Danielle Kang stepped up in the starring role.
Conjuring memories of last year’s tense Solheim Cup finish in Scotland, Kang wrote a better ending for American fans, holding off a European while playing through cool, intermittent rain to win the Drive On Championship Sunday at Inverness Club in Toledo, Ohio.
Kang won after France’s Celine Boutier missed a 5-foot birdie attempt at the last, agonizingly grazing the left side of the cup.
Kang, 27, hoisted the trophy hoping the day’s thrills weren’t all over.
She didn’t take long after winning to check her cell phone to see if her boyfriend, Maverick McNealy, was making a run at doubling the couple’s pleasure. McNealy was in contention on the West Coast, playing the PGA Tour’s Barracuda Championship.
“I’m really excited to watch,” Kang said. “It would be cool if we both get to hoist the trophy today.”
However, Kang was only one lifting a trophy Sunday, as McNealy finished seventh at the modified-stableford Barracuda Championship, five behind winner Richy Werenski
Mostly Sunday, Kang was grateful what Sunday meant to everyone in women’s golf. Even without spectators at Inverness Club, she knew what the return of the LPGA meant to followers of the game.
“I’m so thankful for our commissioner [Mike Whan] and the entire LPGA staff, because I love the decisions that they made,” she said. “I am so thankful in how safe they made it for us . . . I’m so thankful that they’re going out of their way to make sure that we can play.”
Inverness Club, which will host next year’s Solheim Cup, offered a major championship test, with just five players finishing under par for the week. Still, you wouldn’t have known it was the LPGA’s first event since February watching Kang play.
She looked rust-free going wire to wire for her fourth LPGA title.
With a 2-under 70 in a tense final round, she finished at 7-under overall.
“I kept telling myself, ‘Stick to the game plan,’” Kang said. “The game plan was to play aggressive and play my game. No matter what anybody else did, it didn’t really matter.”
There was more than a little bit of Hall-of-Famer Annika Sorenstam in that game plan. Kang said Sorenstam has been a help to her as she has steadily climbed the Rolex Women’s World Rankings, with Sunday’s victory giving Kang a chance to move up from No. 4 in the world.

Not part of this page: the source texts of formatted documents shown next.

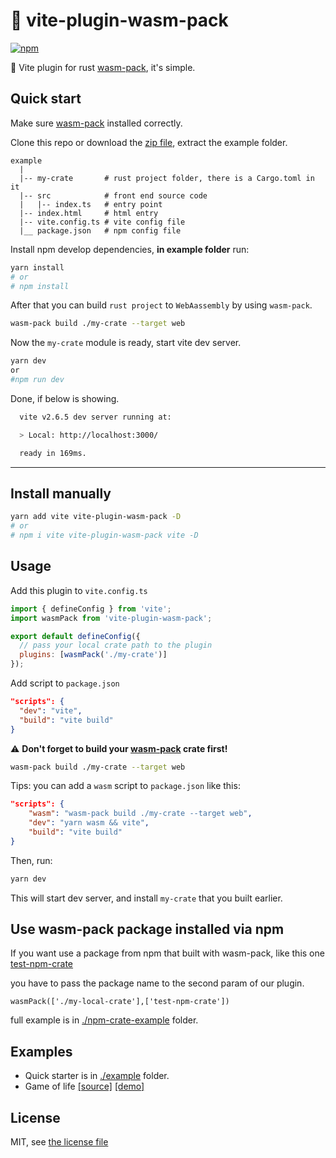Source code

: # 🦀 vite-plugin-wasm-pack

[![npm](https://img.shields.io/npm/v/vite-plugin-wasm-pack.svg)](https://www.npmjs.com/package/vite-plugin-wasm-pack)

🦀 Vite plugin for rust [wasm-pack](https://github.com/rustwasm/wasm-pack), it's simple.

## Quick start

Make sure [wasm-pack](https://github.com/rustwasm/wasm-pack) installed correctly.

Clone this repo or download the [zip file](https://github.com/nshen/vite-plugin-wasm-pack/archive/refs/heads/main.zip), extract the example folder.

```
example
  |
  |-- my-crate       # rust project folder, there is a Cargo.toml in it
  |-- src            # front end source code
  |   |-- index.ts   # entry point
  |-- index.html     # html entry
  |-- vite.config.ts # vite config file
  |__ package.json   # npm config file
```

Install npm develop dependencies, **in example folder** run:

```bash
yarn install
# or
# npm install
```

After that you can build `rust project` to `WebAassembly` by using `wasm-pack`.

```bash
wasm-pack build ./my-crate --target web
```

Now the `my-crate` module is ready, start vite dev server.

```bash
yarn dev
or
#npm run dev
```

Done, if below is showing.

```bash
  vite v2.6.5 dev server running at:

  > Local: http://localhost:3000/

  ready in 169ms.
```

---

## Install manually

```bash
yarn add vite vite-plugin-wasm-pack -D
# or
# npm i vite vite-plugin-wasm-pack vite -D
```

## Usage

Add this plugin to `vite.config.ts`

```js
import { defineConfig } from 'vite';
import wasmPack from 'vite-plugin-wasm-pack';

export default defineConfig({
  // pass your local crate path to the plugin
  plugins: [wasmPack('./my-crate')]
});
```

Add script to `package.json`

```json
"scripts": {
  "dev": "vite",
  "build": "vite build"
}
```

⚠ **Don't forget to build your [wasm-pack](https://github.com/rustwasm/wasm-pack) crate first!**

```bash
wasm-pack build ./my-crate --target web
```

Tips: you can add a `wasm` script to `package.json` like this:

```json
"scripts": {
    "wasm": "wasm-pack build ./my-crate --target web",
    "dev": "yarn wasm && vite",
    "build": "vite build"
}
```

Then, run:

```bash
yarn dev
```

This will start dev server, and install `my-crate` that you built earlier.

## Use wasm-pack package installed via npm

If you want use a package from npm that built with wasm-pack, like this one [test-npm-crate](https://www.npmjs.com/package/test-npm-crate)

you have to pass the package name to the second param of our plugin.

`wasmPack(['./my-local-crate'],['test-npm-crate'])`

full example is in [./npm-crate-example](./npm-crate-example) folder.

## Examples

- Quick starter is in [./example](./example) folder.
- Game of life [[source]](https://github.com/nshen/vite-wasm-game-of-life) [[demo]](http://github.nshen.net/vite-wasm-game-of-life/dist/)

## License

MIT, see [the license file](./LICENSE)
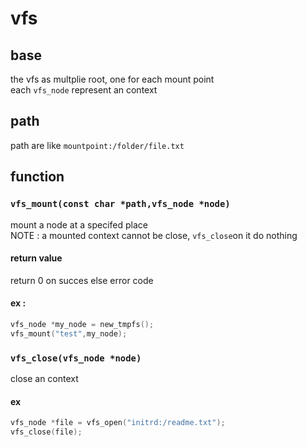 # vfs
## base
the vfs as multplie root, one for each mount point  
each `vfs_node` represent an context
## path
path are like `mountpoint:/folder/file.txt`
## function
### `vfs_mount(const char *path,vfs_node *node)`
mount a node at a specifed place   
NOTE : a mounted context cannot be close, `vfs_close`on it do nothing  
#### return value
return 0 on succes else error code
#### ex : 
```c
vfs_node *my_node = new_tmpfs();
vfs_mount("test",my_node);
```

### `vfs_close(vfs_node *node)`
close an context 
#### ex
```c
vfs_node *file = vfs_open("initrd:/readme.txt");
vfs_close(file);
```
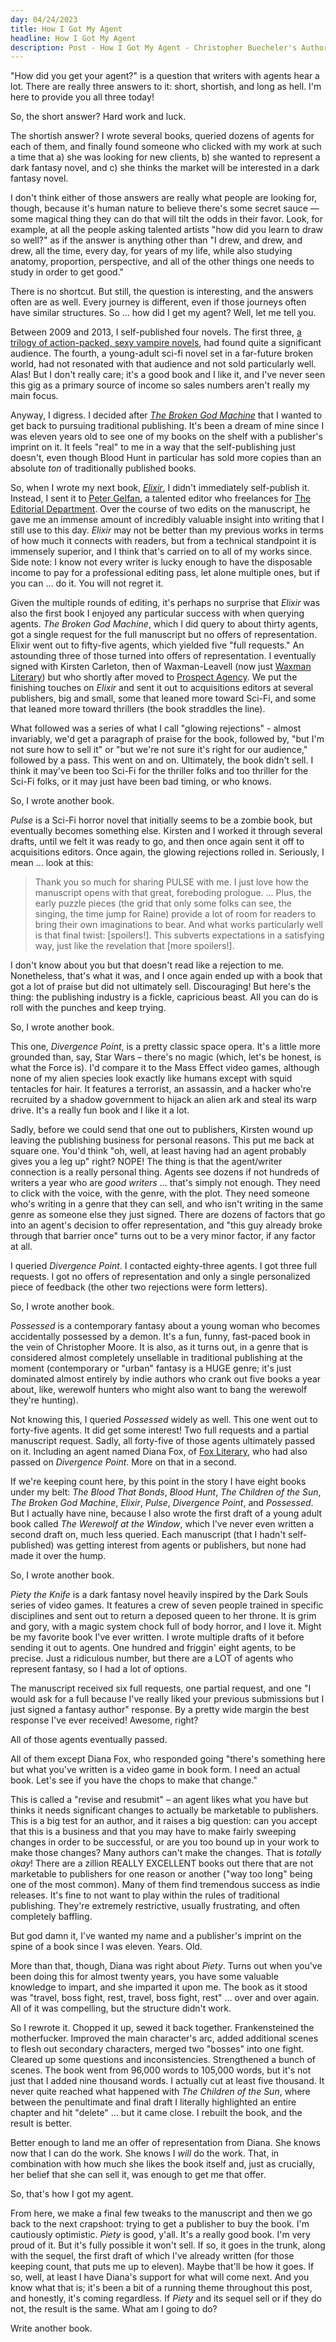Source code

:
 ```yaml
---
day: 04/24/2023
title: How I Got My Agent
headline: How I Got My Agent
description: Post - How I Got My Agent - Christopher Buecheler's Author Site
---
```


"How did you get your agent?" is a question that writers with agents hear a lot. There are really three answers to it: short, shortish, and long as hell. I'm here to provide you all three today!

So, the short answer? Hard work and luck.

The shortish answer? I wrote several books, queried dozens of agents for each of them, and finally found someone who clicked with my work at such a time that a) she was looking for new clients, b) she wanted to represent a dark fantasy novel, and c) she thinks the market will be interested in a dark fantasy novel.

I don't think either of those answers are really what people are looking for, though, because it's human nature to believe there's some secret sauce &mdash; some magical thing they can do that will tilt the odds in their favor. Look, for example, at all the people asking talented artists "how did you learn to draw so well?" as if the answer is anything other than "I drew, and drew, and drew, all the time, every day, for years of my life, while also studying anatomy, proportion, perspective, and all of the other things one needs to study in order to get good."

There is no shortcut. But still, the question is interesting, and the answers often are as well. Every journey is different, even if those journeys often have similar structures. So &hellip; how did I get my agent? Well, let me tell you.

Between 2009 and 2013, I self-published four novels. The first three, [a trilogy of action-packed, sexy vampire novels](/books/2amtrilogy/), had found quite a significant audience. The fourth, a young-adult sci-fi novel set in a far-future broken world, had not resonated with that audience and not sold particularly well. Alas! But I don't really care; it's a good book and I like it, and I've never seen this gig as a primary source of income so sales numbers aren't really my main focus.

Anyway, I digress. I decided after _[The Broken God Machine](/books/thebrokengodmachine/)_ that I wanted to get back to pursuing traditional publishing. It's been a dream of mine since I was eleven years old to see one of my books on the shelf with a publisher's imprint on it. It feels "real" to me in a way that the self-publishing just doesn't, even though Blood Hunt in particular has sold more copies than an absolute _ton_ of traditionally published books. 

So, when I wrote my next book, _[Elixir](/books/elixir/)_, I didn't immediately self-publish it. Instead, I sent it to <a href="https://petergelfan.com/" target="_blank">Peter Gelfan</a>, a talented editor who freelances for <a href="https://www.editorialdepartment.com/" target="_blank">The Editorial Department</a>. Over the course of two edits on the manuscript, he gave me an immense amount of incredibly valuable insight into writing that I still use to this day. _Elixir_ may not be better than my previous works in terms of how much it connects with readers, but from a technical standpoint it is immensely superior, and I think that's carried on to all of my works since. Side note: I know not every writer is lucky enough to have the disposable income to pay for a professional editing pass, let alone multiple ones, but if you can &hellip; do it. You will not regret it.

Given the multiple rounds of editing, it's perhaps no surprise that _Elixir_ was also the first book I enjoyed any particular success with when querying agents. _The Broken God Machine_, which I did query to about thirty agents, got a single request for the full manuscript but no offers of representation. Elixir went out to fifty-five agents, which yielded five "full requests." An astounding three of those turned into offers of representation. I eventually signed with Kirsten Carleton, then of Waxman-Leavell (now just <a href="https://www.waxmanliteraryagency.com/" target="_blank">Waxman Literary</a>) but who shortly after moved to <a href="https://www.prospectagency.com/submit.html" target="_blank">Prospect Agency</a>. We put the finishing touches on _Elixir_ and sent it out to acquisitions editors at several publishers, big and small, some that leaned more toward Sci-Fi, and some that leaned more toward thrillers (the book straddles the line).

What followed was a series of what I call "glowing rejections" - almost invariably, we'd get a paragraph of praise for the book, followed by, "but I'm not sure how to sell it" or "but we're not sure it's right for our audience," followed by a pass. This went on and on. Ultimately, the book didn't sell. I think it may've been too Sci-Fi for the thriller folks and too thriller for the Sci-Fi folks, or it may just have been bad timing, or who knows.

So, I wrote another book.

_Pulse_ is a Sci-Fi horror novel that initially seems to be a zombie book, but eventually becomes something else. Kirsten and I worked it through several drafts, until we felt it was ready to go, and then once again sent it off to acquisitions editors. Once again, the glowing rejections rolled in. Seriously, I mean &hellip; look at this:

> Thank you so much for sharing PULSE with me. I just love how the manuscript opens with that great, foreboding prologue. &hellip; Plus, the early puzzle pieces (the grid that only some folks can see, the singing, the time jump for Raine) provide a lot of room for readers to bring their own imaginations to bear. And what works particularly well is that final twist: [spoilers!]. This subverts expectations in a satisfying way, just like the revelation that [more spoilers!].

I don't know about you but that doesn't read like a rejection to me. Nonetheless, that's what it was, and I once again ended up with a book that got a lot of praise but did not ultimately sell. Discouraging! But here's the thing: the publishing industry is a fickle, capricious beast. All you can do is roll with the punches and keep trying.

So, I wrote another book.

This one, _Divergence Point_, is a pretty classic space opera. It's a little more grounded than, say, Star Wars &ndash; there's no magic (which, let's be honest, is what the Force is). I'd compare it to the Mass Effect video games, although none of my alien species look exactly like humans except with squid tentacles for hair. It features a terrorist, an assassin, and a hacker who're recruited by a shadow government to hijack an alien ark and steal its warp drive. It's a really fun book and I like it a lot.

Sadly, before we could send that one out to publishers, Kirsten wound up leaving the publishing business for personal reasons. This put me back at square one. You'd think "oh, well, at least having had an agent probably gives you a leg up" right? NOPE! The thing is that the agent/writer connection is a really personal thing. Agents see dozens if not hundreds of writers a year who are _good writers_ &hellip; that's simply not enough. They need to click with the voice, with the genre, with the plot. They need someone who's writing in a genre that they can sell, and who isn't writing in the same genre as someone else they just signed. There are dozens of factors that go into an agent's decision to offer representation, and "this guy already broke through that barrier once" turns out to be a very minor factor, if any factor at all. 

I queried _Divergence Point_. I contacted eighty-three agents. I got three full requests. I got no offers of representation and only a single personalized piece of feedback (the other two rejections were form letters).

So, I wrote another book.

_Possessed_ is a contemporary fantasy about a young woman who becomes accidentally possessed by a demon. It's a fun, funny, fast-paced book in the vein of Christopher Moore. It is also, as it turns out, in a genre that is considered almost completely unsellable in traditional publishing at the moment (contemporary or "urban" fantasy is a HUGE genre; it's just dominated almost entirely by indie authors who crank out five books a year about, like, werewolf hunters who might also want to bang the werewolf they're hunting).

Not knowing this, I queried _Possessed_ widely as well. This one went out to forty-five agents. It did get some interest! Two full requests and a partial manuscript request. Sadly, all forty-five of those agents ultimately passed on it. Including an agent named Diana Fox, of <a href="https://www.publishersmarketplace.com/members/fox/" target="_blank">Fox Literary</a>, who had also passed on _Divergence Point_. More on that in a second.

If we're keeping count here, by this point in the story I have eight books under my belt: _The Blood That Bonds_, _Blood Hunt_, _The Children of the Sun_, _The Broken God Machine_, _Elixir_, _Pulse_, _Divergence Point_, and _Possessed_. But I actually have nine, because I also wrote the first draft of a young adult book called _The Werewolf at the Window_, which I've never even written a second draft on, much less queried. Each manuscript (that I hadn't self-published) was getting interest from agents or publishers, but none had made it over the hump.

So, I wrote another book.

_Piety the Knife_ is a dark fantasy novel heavily inspired by the Dark Souls series of video games. It features a crew of seven people trained in specific disciplines and sent out to return a deposed queen to her throne. It is grim and gory, with a magic system chock full of body horror, and I love it. Might be my favorite book I've ever written. I wrote multiple drafts of it before sending it out to agents. One hundred and friggin' eight agents, to be precise. Just a ridiculous number, but there are a LOT of agents who represent fantasy, so I had a lot of options.

The manuscript received six full requests, one partial request, and one "I would ask for a full because I've really liked your previous submissions but I just signed a fantasy author" response. By a pretty wide margin the best response I've ever received! Awesome, right?

All of those agents eventually passed.

All of them except Diana Fox, who responded going "there's something here but what you've written is a video game in book form. I need an actual book. Let's see if you have the chops to make that change."

This is called a "revise and resubmit" &ndash; an agent likes what you have but thinks it needs significant changes to actually be marketable to publishers. This is a big test for an author, and it raises a big question: can you accept that this is a business and that you may have to make fairly sweeping changes in order to be successful, or are you too bound up in your work to make those changes? Many authors can't make the changes. That is _totally okay_! There are a zillion REALLY EXCELLENT books out there that are not marketable to publishers for one reason or another ("way too long" being one of the most common). Many of them find tremendous success as indie releases. It's fine to not want to play within the rules of traditional publishing. They're extremely restrictive, usually frustrating, and often completely baffling.

But god damn it, I've wanted my name and a publisher's imprint on the spine of a book since I was eleven. Years. Old.

More than that, though, Diana was right about _Piety_. Turns out when you've been doing this for almost twenty years, you have some valuable knowledge to impart, and she imparted it upon me. The book as it stood was "travel, boss fight, rest, travel, boss fight, rest" &hellip; over and over again. All of it was compelling, but the structure didn't work.

So I rewrote it. Chopped it up, sewed it back together. Frankensteined the motherfucker. Improved the main character's arc, added additional scenes to flesh out secondary characters, merged two "bosses" into one fight. Cleared up some questions and inconsistencies. Strengthened a bunch of scenes. The book went from 96,000 words to 105,000 words, but it's not just that I added nine thousand words. I actually cut at least five thousand. It never quite reached what happened with _The Children of the Sun_, where between the penultimate and final draft I literally highlighted an entire chapter and hit "delete" &hellip; but it came close. I rebuilt the book, and the result is better.

Better enough to land me an offer of representation from Diana. She knows now that I can do the work. She knows I _will_ do the work. That, in combination with how much she likes the book itself and, just as crucially, her belief that she can sell it, was enough to get me that offer.

So, that's how I got my agent.

From here, we make a final few tweaks to the manuscript and then we go back to the next crapshoot: trying to get a publisher to buy the book. I'm cautiously optimistic. _Piety_ is good, y'all. It's a really good book. I'm very proud of it. But it's fully possible it won't sell. If so, it goes in the trunk, along with the sequel, the first draft of which I've already written (for those keeping count, that puts me up to eleven). Maybe that'll be how it goes. If so, well, at least I have Diana's support for what will come next. And you know what that is; it's been a bit of a running theme throughout this post, and honestly, it's coming regardless. If _Piety_ and its sequel sell or if they do not, the result is the same. What am I going to do?

Write another book.





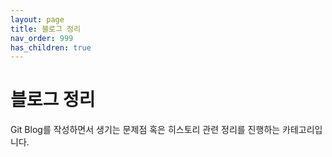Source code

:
 ```yaml
---
layout: page
title: 블로그 정리
nav_order: 999
has_children: true
---
```



# 블로그 정리 

Git Blog를 작성하면서 생기는 문제점 혹은 히스토리 관련 정리를 진행하는 카테고리입니다. 

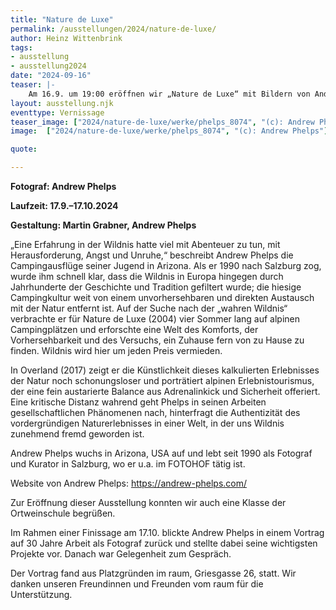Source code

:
 ```yaml
---
title: "Nature de Luxe"
permalink: /ausstellungen/2024/nature-de-luxe/
author: Heinz Wittenbrink
tags:
- ausstellung
- ausstellung2024
date: "2024-09-16"
teaser: |-
    Am 16.9. um 19:00 eröffnen wir „Nature de Luxe“ mit Bildern von Andrew Phelps, darunter einigen aus seiner neueren Serie „Over Land“. Phelps' Blick ist darauf gerichtet, „... wie die Menschen die Natur gebrauchen, sie zähmen und sich erschließen, und inwieweit die Fotografie der Natur beziehungsweise dem Erlebten gerecht werden kann“ (Ruth Horak). 
layout: ausstellung.njk
eventtype: Vernissage
teaser_image: ["2024/nature-de-luxe/werke/phelps_8074", "(c): Andrew Phelps"]
image:  ["2024/nature-de-luxe/werke/phelps_8074", "(c): Andrew Phelps"]

quote:

---
```


**Fotograf: Andrew Phelps**

**Laufzeit: 17.9.–17.10.2024**

**Gestaltung: Martin Grabner, Andrew Phelps**

„Eine Erfahrung in der Wildnis hatte viel mit Abenteuer zu tun, mit Herausforderung, Angst und Unruhe,“ beschreibt Andrew Phelps die Campingausflüge seiner Jugend in Arizona. Als er 1990 nach Salzburg zog, wurde ihm schnell klar, dass die Wildnis in Europa hingegen durch Jahrhunderte der Geschichte und Tradition gefiltert wurde; die hiesige Campingkultur weit von einem unvorhersehbaren und direkten Austausch mit der Natur entfernt ist. Auf der Suche nach der „wahren Wildnis“ verbrachte er für Nature de Luxe (2004) vier Sommer lang auf alpinen Campingplätzen und erforschte eine Welt des Komforts, der Vorhersehbarkeit und des Versuchs, ein Zuhause fern von zu Hause zu finden. Wildnis wird hier um jeden Preis vermieden.

In Overland (2017) zeigt er die Künstlichkeit dieses kalkulierten Erlebnisses der Natur noch schonungsloser und porträtiert alpinen Erlebnistourismus, der eine fein austarierte Balance aus Adrenalinkick und Sicherheit offeriert.
Eine kritische Distanz wahrend geht Phelps in seinen Arbeiten gesellschaftlichen Phänomenen nach, hinterfragt die Authentizität des vordergründigen Naturerlebnisses in einer Welt, in der uns Wildnis zunehmend fremd geworden ist.

Andrew Phelps wuchs in Arizona, USA auf und lebt seit 1990 als Fotograf und Kurator in Salzburg, wo er u.a. im FOTOHOF tätig ist.

Website von Andrew Phelps: <a href="https://andrew-phelps.com/" title="Andrew Phelps">https://andrew-phelps.com/</a>

Zur Eröffnung dieser Ausstellung konnten wir auch eine Klasse der Ortweinschule begrüßen. 

Im Rahmen einer Finissage am 17.10. blickte Andrew Phelps in einem Vortrag auf 30 Jahre Arbeit als Fotograf zurück und stellte dabei seine wichtigsten Projekte vor. Danach war Gelegenheit zum Gespräch.

Der Vortrag fand aus Platzgründen im raum, Griesgasse 26, statt. Wir danken unseren Freundinnen und Freunden vom raum für die Unterstützung.
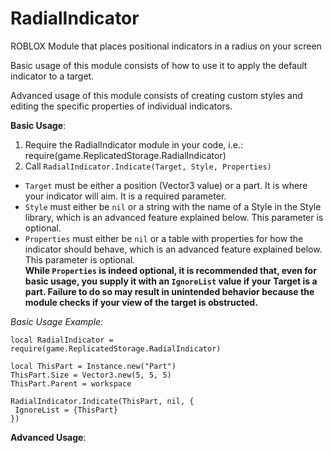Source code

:  # RadialIndicator
 ROBLOX Module that places positional indicators in a radius on your screen
 
 Basic usage of this module consists of how to use it to apply the default indicator to a target.
 
 Advanced usage of this module consists of creating custom styles and editing the specific properties of individual indicators.
 
**Basic Usage**:<br/>
1. Require the RadialIndicator module in your code, i.e.: require(game.ReplicatedStorage.RadialIndicator)<br/> 
2. Call `RadialIndicator.Indicate(Target, Style, Properties)`<br/>
*    `Target` must be either a position (Vector3 value) or a part. It is where your indicator will aim. It is a required parameter.<br/>
*    `Style` must either be `nil` or a string with the name of a Style in the Style library, which is an advanced feature explained below. This parameter is optional.<br/>
*    `Properties` must either be `nil` or a table with properties for how the indicator should behave, which is an advanced feature explained below. This parameter is optional.<br/>
**While `Properties` is indeed optional, it is recommended that, even for basic usage, you supply it with an `IgnoreList` value if your Target is a part. Failure to do so may result in unintended behavior because the module checks if your view of the target is obstructed.**

*Basic Usage Example:*<br/>
```
local RadialIndicator = require(game.ReplicatedStorage.RadialIndicator)

local ThisPart = Instance.new("Part")
ThisPart.Size = Vector3.new(5, 5, 5)
ThisPart.Parent = workspace

RadialIndicator.Indicate(ThisPart, nil, {
 IgnoreList = {ThisPart}
})
```

**Advanced Usage**:
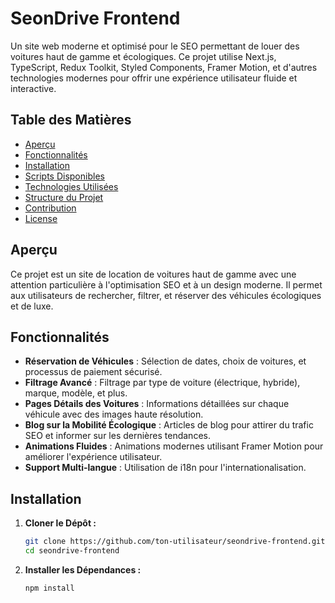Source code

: # SeonDrive Frontend

Un site web moderne et optimisé pour le SEO permettant de louer des voitures haut de gamme et écologiques. Ce projet utilise Next.js, TypeScript, Redux Toolkit, Styled Components, Framer Motion, et d'autres technologies modernes pour offrir une expérience utilisateur fluide et interactive.

## Table des Matières

- [Aperçu](#aperçu)
- [Fonctionnalités](#fonctionnalités)
- [Installation](#installation)
- [Scripts Disponibles](#scripts-disponibles)
- [Technologies Utilisées](#technologies-utilisées)
- [Structure du Projet](#structure-du-projet)
- [Contribution](#contribution)
- [License](#license)

## Aperçu

Ce projet est un site de location de voitures haut de gamme avec une attention particulière à l'optimisation SEO et à un design moderne. Il permet aux utilisateurs de rechercher, filtrer, et réserver des véhicules écologiques et de luxe.

## Fonctionnalités

- **Réservation de Véhicules** : Sélection de dates, choix de voitures, et processus de paiement sécurisé.
- **Filtrage Avancé** : Filtrage par type de voiture (électrique, hybride), marque, modèle, et plus.
- **Pages Détails des Voitures** : Informations détaillées sur chaque véhicule avec des images haute résolution.
- **Blog sur la Mobilité Écologique** : Articles de blog pour attirer du trafic SEO et informer sur les dernières tendances.
- **Animations Fluides** : Animations modernes utilisant Framer Motion pour améliorer l'expérience utilisateur.
- **Support Multi-langue** : Utilisation de i18n pour l'internationalisation.

## Installation

1. **Cloner le Dépôt :**

   ```bash
   git clone https://github.com/ton-utilisateur/seondrive-frontend.git
   cd seondrive-frontend

   ```

2. **Installer les Dépendances :**

   ```bash
   npm install
   ```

“She is my idol,” Kang said. “I really appreciate the opportunity that she gives me to learn. And then the fact that she listens to things that I have questions with.”
Sorenstam told Kang that a 54-hole event like the Drive On Championship requires a more aggressive mindset, right from the start. Kang took the advice, stepping on the gas early with a 66 in the first round.
Kang also credited Butch Harmon, her swing coach, for helping take her game to another level. And thanked McNealy and her brother, Alex, for keeping her sharp during all the down time amid the pandemic in Las Vegas, where she lives and where Harmon is based.
“I played with my brother a lot, and I played with Maverick a lot,” she said. “Both of them are great competition.
“I played from their tees. I played from my tees. I played different golf courses. I played Shadow Creek from all different tees. I played TPC Summerlin from front tees to back tees.
“The boys that I get to play with are so good that I try and keep up. We always have a competition, and I think that keeps me focused and up to date.”
And on a rise to No. 1 in the world rankings.